On Thu, Dec 22, 2022 at 08:20:56AM +0100, Laszlo Ersek wrote:
On 12/15/22 12:15, Laszlo Ersek wrote:
> Virtio-win may provide the "qemufwcfg" stub driver and/or the
"fwcfg"
> actual driver. If both are provided, we must not install both, as they
> conflict with each other. Pick "fwcfg" in this case.
>
> Because the drivers can originate from two sources (libosinfo vs.
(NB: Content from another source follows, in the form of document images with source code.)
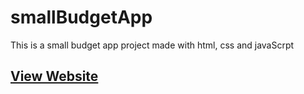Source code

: # smallBudgetApp
This is a small budget app project made with html, css and javaScrpt
## [View Website](https://ramankarki.github.io/budget-app/)
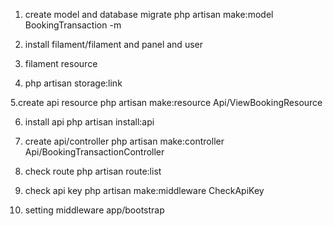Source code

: 1. create model and database migrate
php artisan make:model BookingTransaction -m

2. install filament/filament and panel and user

3. filament resource

4. php artisan storage:link 

5.create api resource
php artisan make:resource Api/ViewBookingResource 

6. install api
php artisan install:api

7. create api/controller
php artisan make:controller Api/BookingTransactionController

8. check route
php artisan route:list

9. check api key
php artisan make:middleware CheckApiKey

10. setting middleware app/bootstrap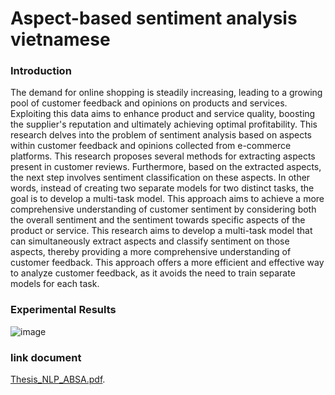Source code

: # Aspect-based sentiment analysis vietnamese
### Introduction
The demand for online shopping is steadily increasing, leading to a growing pool of customer feedback and opinions on products and services.
Exploiting this data aims to enhance product and service quality, boosting the supplier's reputation and ultimately achieving optimal profitability.
This research delves into the problem of sentiment analysis based on aspects within customer feedback and opinions collected from e-commerce platforms.
This research proposes several methods for extracting aspects present in customer reviews.
Furthermore, based on the extracted aspects, the next step involves sentiment classification on these aspects.
In other words, instead of creating two separate models for two distinct tasks, the goal is to develop a multi-task model.
This approach aims to achieve a more comprehensive understanding of customer sentiment by considering both the overall sentiment and the sentiment towards specific aspects of the product or service.
This research aims to develop a multi-task model that can simultaneously extract aspects and classify sentiment on those aspects, thereby providing a more comprehensive understanding of customer feedback.
This approach offers a more efficient and effective way to analyze customer feedback, as it avoids the need to train separate models for each task.


### Experimental Results
![image](https://github.com/user-attachments/assets/fb773107-0db5-4348-88d5-c57e0eb74ed5)


### link document
[Thesis_NLP_ABSA.pdf](https://github.com/baonguyen254/ABSA_vietnamese/blob/master/Thesis_NLP_ABSA.pdf).


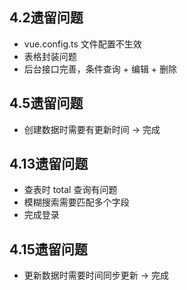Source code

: ## 4.2遗留问题
+ vue.config.ts 文件配置不生效
+ 表格封装问题
+ 后台接口完善，条件查询 + 编辑 + 删除

## 4.5遗留问题
+ 创建数据时需要有更新时间 -> 完成

## 4.13遗留问题
+ 查表时 total 查询有问题
+ 模糊搜索需要匹配多个字段 
+ 完成登录

## 4.15遗留问题
+ 更新数据时需要时间同步更新 -> 完成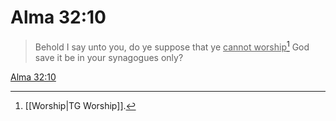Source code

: # Alma 32:10

> Behold I say unto you, do ye suppose that ye <u>cannot worship</u>[^a] God save it be in your synagogues only?

[Alma 32:10](https://www.churchofjesuschrist.org/study/scriptures/bofm/alma/32?lang=eng&id=p10#p10)


[^a]: [[Worship|TG Worship]].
> virtio-win), *and* because "copy_from_virtio_win" is reused for the QEMU
> guest agent (i.e., not just for the drivers), do not sink the above
> filtering into "copy_drivers" (or even more deeply). Instead, let
copying
> complete, and then clean up "driverdir" -- remove "qemufwcfg" if
"fwcfg"
> is present. (We'd have to consult the full list of drivers anyway, to see
> if "fwcfg" indicates we should exclude "qemufwcfg".)
>
> A note on annotating the "install_drivers" parameter list (OCaml
obscurity
> level one million):
>
>> -let rec install_drivers ((g, _) as reg) inspect =
>> +let rec install_drivers ((g, _) as reg : Registry.t) inspect =
>
> Turns out that in this module, OCaml doesn't really have an idea that all
> the "g#method" calls are made for an object of type
"Guestfs.guestfs".
> Instead, the compiler infers an interface from the methods we call, and
> then tries to shoehorn that "collected interface" into
"Guestfs.guestfs"
> when it reaches:
>
>> reg_import reg (regedits @ common_regedits)
This is a feature ("duck typing"
https://en.wikipedia.org/wiki/Duck_typing).
It allows you to have two classes with the same subset of methods, and
work out what class you mean later. eg you have two unrelated (not
inherited) classes which both have a "print" method:
class file = object
method print msg = ... print msg to a file ...
end
class memory = object
method print msg = ... print msg to a memory buffer ...
end
Then you can define a function that works on either type:
let debug st msg = st#print ("debug: " ^ msg)
(Compare Java/Smalltalk where you'd have to do this using inheritance.)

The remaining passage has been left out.